In the month of September, 1825, lightning struck a brigantine which lay at anchor in the Bay of Armiso, in the Adriatic. A sailor was killed by the bolt, and tradition says that on one of his hips was seen the perfect representation of a horse-shoe, a counterpart of one nailed to the vessel’s foremast in accordance with the custom in vogue on the Mediterranean.[208]
The same custom is common in German inland waters, as, for example, on the river craft which ply on the Elbe below Hamburg, and on those which navigate the Trave, at Lubec. On the latter vessels horse-shoes are usually fastened to the stern-post, instead of to the mast.
In a German work, entitled “Seespuk,” by P. G. Heims, page 138, the writer remarks that, among seafaring people, the old pagan emblem, the horse-shoe, whose talismanic origin is so closely associated with horse-sacrifice and the use of horse-flesh as food among the heathen nations of the North, is even now the most powerful safeguard aboard ship against lightning and the powers of evil.
There are comparatively few small vessels laden with wood, fruit, vegetables, or other merchandise, sailing between Baltic Sea ports, upon whose foremast, or elsewhere upon deck, horse-shoes are not nailed.
Indeed, continues the same writer, this symbol has a notable significance in German art as well, a fact attributable less to its graceful curving shape than to the deeply rooted superstitions, relics of barbaric times, which yet cling to it.
Whether we regard the horse-shoe as a symbol of Wodan, the chief deity of the northern nations, as deriving magical power from its half-moon shape, as a product of supernatural skill in dealing with iron and fire, or as appertaining to the favorite sacrificial animal of antiquity, the pagan source of its superstitious use is equally evident.
The horse-shoe, whether as an amulet or as a sign of good luck, has nothing to do with the Christian religion. In either case it is a wholly superstitious symbol, and savors of paganism; it is in fact an inheritance from our heathen ancestors, a barbaric token, unworthy even to be named in connection with the sacred cross. Yet throughout many centuries it has captivated the popular fancy, and its emblematic use appears to be as firmly established to-day as ever in many parts of the world.

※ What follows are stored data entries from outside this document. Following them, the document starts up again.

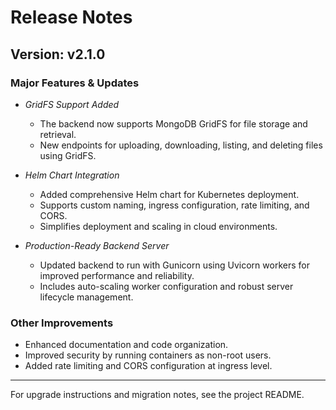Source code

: # Release Notes

## Version: v2.1.0

### Major Features & Updates

- *GridFS Support Added*
  - The backend now supports MongoDB GridFS for file storage and retrieval.
  - New endpoints for uploading, downloading, listing, and deleting files using GridFS.

- *Helm Chart Integration*
  - Added comprehensive Helm chart for Kubernetes deployment.
  - Supports custom naming, ingress configuration, rate limiting, and CORS.
  - Simplifies deployment and scaling in cloud environments.

- *Production-Ready Backend Server*
  - Updated backend to run with Gunicorn using Uvicorn workers for improved performance and reliability.
  - Includes auto-scaling worker configuration and robust server lifecycle management.

### Other Improvements

- Enhanced documentation and code organization.
- Improved security by running containers as non-root users.
- Added rate limiting and CORS configuration at ingress level.

---

For upgrade instructions and migration notes, see the project README.
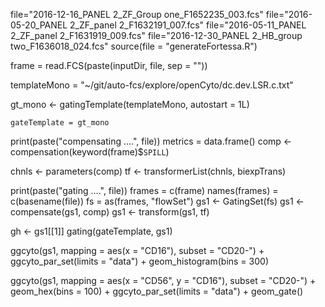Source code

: file="2016-12-16_PANEL 2_ZF_Group one_F1652235_003.fcs"
file="2016-05-20_PANEL 2_ZF_panel 2_F1632191_007.fcs"
file="2016-05-11_PANEL 2_ZF_panel 2_F1631919_009.fcs"
file="2016-12-30_PANEL 2_HB_group two_F1636018_024.fcs"
    source(file = "generateFortessa.R")

frame = read.FCS(paste(inputDir, file, sep = ""))

templateMono = "~/git/auto-fcs/explore/openCyto/dc.dev.LSR.c.txt"

gt_mono <-
  gatingTemplate(templateMono, autostart = 1L)

    gateTemplate = gt_mono
    
print(paste("compensating ....", file))
metrics = data.frame()
comp <- compensation(keyword(frame)$`SPILL`)

chnls <- parameters(comp)
tf <- transformerList(chnls, biexpTrans)

print(paste("gating ....", file))
frames = c(frame)
names(frames) = c(basename(file))
fs =  as(frames, "flowSet")
gs1 <- GatingSet(fs)
gs1 <- compensate(gs1, comp)
gs1 <- transform(gs1, tf)

gh <- gs1[[1]]
gating(gateTemplate, gs1)

ggcyto(gs1,
       mapping = aes(x = "CD16"),
       subset = "CD20-") + ggcyto_par_set(limits = "data") + geom_histogram(bins = 300) 

ggcyto(gs1,
               mapping = aes(x = "CD56", y = "CD16"),
               subset = "CD20-") +
    geom_hex(bins = 100) + ggcyto_par_set(limits = "data") + geom_gate()
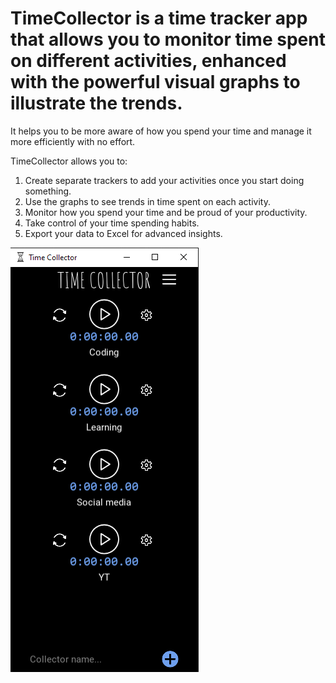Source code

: # TimeCollector is a time tracker app that allows you to monitor time spent on different activities, enhanced with the powerful visual graphs to illustrate the trends.

It helps you to be more aware of how you spend your time and manage it more efficiently with no effort.

TimeCollector allows you to:
  
1. Create separate trackers to add your activities once you start doing something.  
2. Use the graphs to see trends in time spent on each activity.   
3. Monitor how you spend your time and be proud of your productivity.
4. Take control of your time spending habits.
5. Export your data to Excel for advanced insights.

![Screenshot](Screenshot.png)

It is popularly believed that the chance finding of a horse-shoe greatly enhances its magical power; and it is claimed, moreover, by some writers, to be an axiom in folk-lore that talismanic objects thrust upon one’s notice, as it were, are direct gifts from the goddess Fortune, and hence possessed of a special value for the finder. Such a notion is as clearly of pagan origin as the custom of bowing to the new moon, or of fixing representations of horses’ heads upon the gables of houses in order to terrify wandering spirits of evil.
In “Curiosities of Popular Customs,” by William S. Walsh (p. 665, 1898), it is stated that the Northern peoples were wont to offer sacrifices to Wodan after the harvest, and that the little cakes still baked on St. Martin’s Day, November 11, throughout Germany, are shaped like a horn or horse-shoe, which was a token of the pagan god. Although not susceptible of proof, it seems highly probable that we have here another relic of idolatry. It is a point worthy of note, moreover, that Wodan was not only an all-powerful deity, corresponding to the Greek Zeus and Roman Jupiter, but that he was also a great magician, and hence quite naturally the horse-shoe, as one of his symbols, inherits magical attributes.